- **What to work on**:
Although the entries contain pictures, write out only their text, exactly as it stands.

- **Document images with source code**:
_ _ _ _ _ _ _
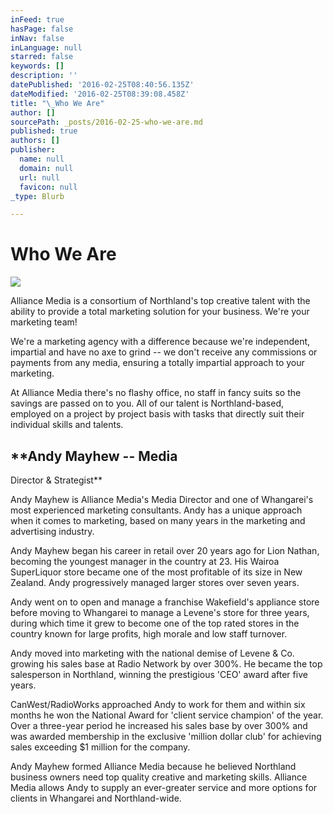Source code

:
 ```yaml
---
inFeed: true
hasPage: false
inNav: false
inLanguage: null
starred: false
keywords: []
description: ''
datePublished: '2016-02-25T08:40:56.135Z'
dateModified: '2016-02-25T08:39:08.458Z'
title: "\_Who We Are"
author: []
sourcePath: _posts/2016-02-25-who-we-are.md
published: true
authors: []
publisher:
  name: null
  domain: null
  url: null
  favicon: null
_type: Blurb

---
```

# Who We Are
![](https://the-grid-user-content.s3-us-west-2.amazonaws.com/b66235fa-a33a-4ea0-884d-883e1bf5addd.jpg)

Alliance
Media is a consortium of Northland's top creative talent with the ability to
provide a total marketing solution for your business.  We're your
marketing team!

We're
a marketing agency with a difference because we're independent, impartial and
have no axe to grind -- we don't receive any commissions or payments from any
media, ensuring a totally impartial approach to your marketing.

At
Alliance Media there's no flashy office, no staff in fancy suits so the savings
are passed on to you.  All of our talent is Northland-based, employed on a
project by project basis with tasks that directly suit their individual skills
and talents.

## **Andy Mayhew -- Media
Director & Strategist**

Andy
Mayhew is Alliance Media's Media Director and one of Whangarei's most
experienced marketing consultants.  Andy has a unique approach when it
comes to marketing, based on many years in the marketing and advertising
industry.

Andy
Mayhew began his career in retail over 20 years ago for Lion Nathan, becoming
the youngest manager in the country at 23\.  His Wairoa SuperLiquor store
became one of the most profitable of its size in New Zealand.  Andy
progressively managed larger stores over seven years.

Andy
went on to open and manage a franchise Wakefield's appliance store before
moving to Whangarei to manage a Levene's store for three years, during which
time it grew to become one of the top rated stores in the country known for
large profits, high morale and low staff turnover.

Andy
moved into marketing with the national demise of Levene & Co. growing his
sales base at Radio Network by over 300%.  He became the top salesperson
in Northland, winning the prestigious 'CEO' award after five years.

CanWest/RadioWorks
approached Andy to work for them and within six months he won the National
Award for 'client service champion' of the year.  Over a three-year period
he increased his sales base by over 300% and was awarded membership in the exclusive
'million dollar club' for achieving sales exceeding $1 million for the company.

Andy
Mayhew formed Alliance Media because he believed Northland business owners need
top quality creative and marketing skills.  Alliance Media allows Andy to
supply an ever-greater service and more options for clients in Whangarei and
Northland-wide.
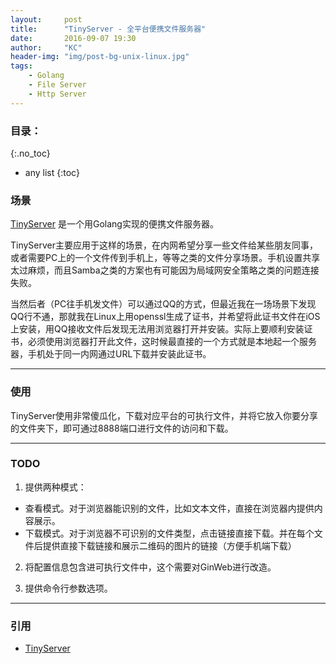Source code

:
 ```yaml
---
layout:     post
title:      "TinyServer - 全平台便携文件服务器"
date:       2016-09-07 19:30
author:     "KC"
header-img: "img/post-bg-unix-linux.jpg"
tags:
    - Golang
    - File Server
    - Http Server
---
```


### 目录：
{:.no_toc}
* any list
{:toc}

### 场景

[TinyServer](https://github.com/kimiazhu/tinyserver) 是一个用Golang实现的便携文件服务器。

TinyServer主要应用于这样的场景，在内网希望分享一些文件给某些朋友同事，或者需要PC上的一个文件传到手机上，等等之类的文件分享场景。手机设置共享太过麻烦，而且Samba之类的方案也有可能因为局域网安全策略之类的问题连接失败。

当然后者（PC往手机发文件）可以通过QQ的方式，但最近我在一场场景下发现QQ行不通，那就我在Linux上用openssl生成了证书，并希望将此证书文件在iOS上安装，用QQ接收文件后发现无法用浏览器打开并安装。实际上要顺利安装证书，必须使用浏览器打开此文件，这时候最直接的一个方式就是本地起一个服务器，手机处于同一内网通过URL下载并安装此证书。

---

### 使用

TinyServer使用非常傻瓜化，下载对应平台的可执行文件，并将它放入你要分享的文件夹下，即可通过8888端口进行文件的访问和下载。

---

### TODO

1. 提供两种模式：

  - 查看模式。对于浏览器能识别的文件，比如文本文件，直接在浏览器内提供内容展示。
  - 下载模式。对于浏览器不可识别的文件类型，点击链接直接下载。并在每个文件后提供直接下载链接和展示二维码的图片的链接（方便手机端下载）

2. 将配置信息包含进可执行文件中，这个需要对GinWeb进行改造。

3. 提供命令行参数选项。

---

### 引用

- [TinyServer](https://github.com/kimiazhu/tinyserver)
_ _ _ _ _ _ _
- **Answer to this exercise**:
Source code

:
 ```yaml
---
inFeed: true
hasPage: false
inNav: false
inLanguage: null
starred: false
keywords: []
description: ''
datePublished: '2016-02-25T08:40:56.135Z'
dateModified: '2016-02-25T08:39:08.458Z'
title: "\_Who We Are"
author: []
sourcePath: _posts/2016-02-25-who-we-are.md
published: true
authors: []
publisher:
  name: null
  domain: null
  url: null
  favicon: null
_type: Blurb

---
```

# Who We Are
![](https://the-grid-user-content.s3-us-west-2.amazonaws.com/b66235fa-a33a-4ea0-884d-883e1bf5addd.jpg)

Alliance
Media is a consortium of Northland's top creative talent with the ability to
provide a total marketing solution for your business.  We're your
marketing team!

We're
a marketing agency with a difference because we're independent, impartial and
have no axe to grind -- we don't receive any commissions or payments from any
media, ensuring a totally impartial approach to your marketing.

At
Alliance Media there's no flashy office, no staff in fancy suits so the savings
are passed on to you.  All of our talent is Northland-based, employed on a
project by project basis with tasks that directly suit their individual skills
and talents.

## **Andy Mayhew -- Media
Director & Strategist**

Andy
Mayhew is Alliance Media's Media Director and one of Whangarei's most
experienced marketing consultants.  Andy has a unique approach when it
comes to marketing, based on many years in the marketing and advertising
industry.

Andy
Mayhew began his career in retail over 20 years ago for Lion Nathan, becoming
the youngest manager in the country at 23\.  His Wairoa SuperLiquor store
became one of the most profitable of its size in New Zealand.  Andy
progressively managed larger stores over seven years.

Andy
went on to open and manage a franchise Wakefield's appliance store before
moving to Whangarei to manage a Levene's store for three years, during which
time it grew to become one of the top rated stores in the country known for
large profits, high morale and low staff turnover.

Andy
moved into marketing with the national demise of Levene & Co. growing his
sales base at Radio Network by over 300%.  He became the top salesperson
in Northland, winning the prestigious 'CEO' award after five years.

CanWest/RadioWorks
approached Andy to work for them and within six months he won the National
Award for 'client service champion' of the year.  Over a three-year period
he increased his sales base by over 300% and was awarded membership in the exclusive
'million dollar club' for achieving sales exceeding $1 million for the company.

Andy
Mayhew formed Alliance Media because he believed Northland business owners need
top quality creative and marketing skills.  Alliance Media allows Andy to
supply an ever-greater service and more options for clients in Whangarei and
Northland-wide.
Source code

:
 ```yaml
---
layout:     post
title:      "TinyServer - 全平台便携文件服务器"
date:       2016-09-07 19:30
author:     "KC"
header-img: "img/post-bg-unix-linux.jpg"
tags:
    - Golang
    - File Server
    - Http Server
---
```


### 目录：
{:.no_toc}
* any list
{:toc}

### 场景

[TinyServer](https://github.com/kimiazhu/tinyserver) 是一个用Golang实现的便携文件服务器。

TinyServer主要应用于这样的场景，在内网希望分享一些文件给某些朋友同事，或者需要PC上的一个文件传到手机上，等等之类的文件分享场景。手机设置共享太过麻烦，而且Samba之类的方案也有可能因为局域网安全策略之类的问题连接失败。

当然后者（PC往手机发文件）可以通过QQ的方式，但最近我在一场场景下发现QQ行不通，那就我在Linux上用openssl生成了证书，并希望将此证书文件在iOS上安装，用QQ接收文件后发现无法用浏览器打开并安装。实际上要顺利安装证书，必须使用浏览器打开此文件，这时候最直接的一个方式就是本地起一个服务器，手机处于同一内网通过URL下载并安装此证书。

---

### 使用

TinyServer使用非常傻瓜化，下载对应平台的可执行文件，并将它放入你要分享的文件夹下，即可通过8888端口进行文件的访问和下载。

---

### TODO

1. 提供两种模式：

  - 查看模式。对于浏览器能识别的文件，比如文本文件，直接在浏览器内提供内容展示。
  - 下载模式。对于浏览器不可识别的文件类型，点击链接直接下载。并在每个文件后提供直接下载链接和展示二维码的图片的链接（方便手机端下载）

2. 将配置信息包含进可执行文件中，这个需要对GinWeb进行改造。

3. 提供命令行参数选项。

---

### 引用

- [TinyServer](https://github.com/kimiazhu/tinyserver)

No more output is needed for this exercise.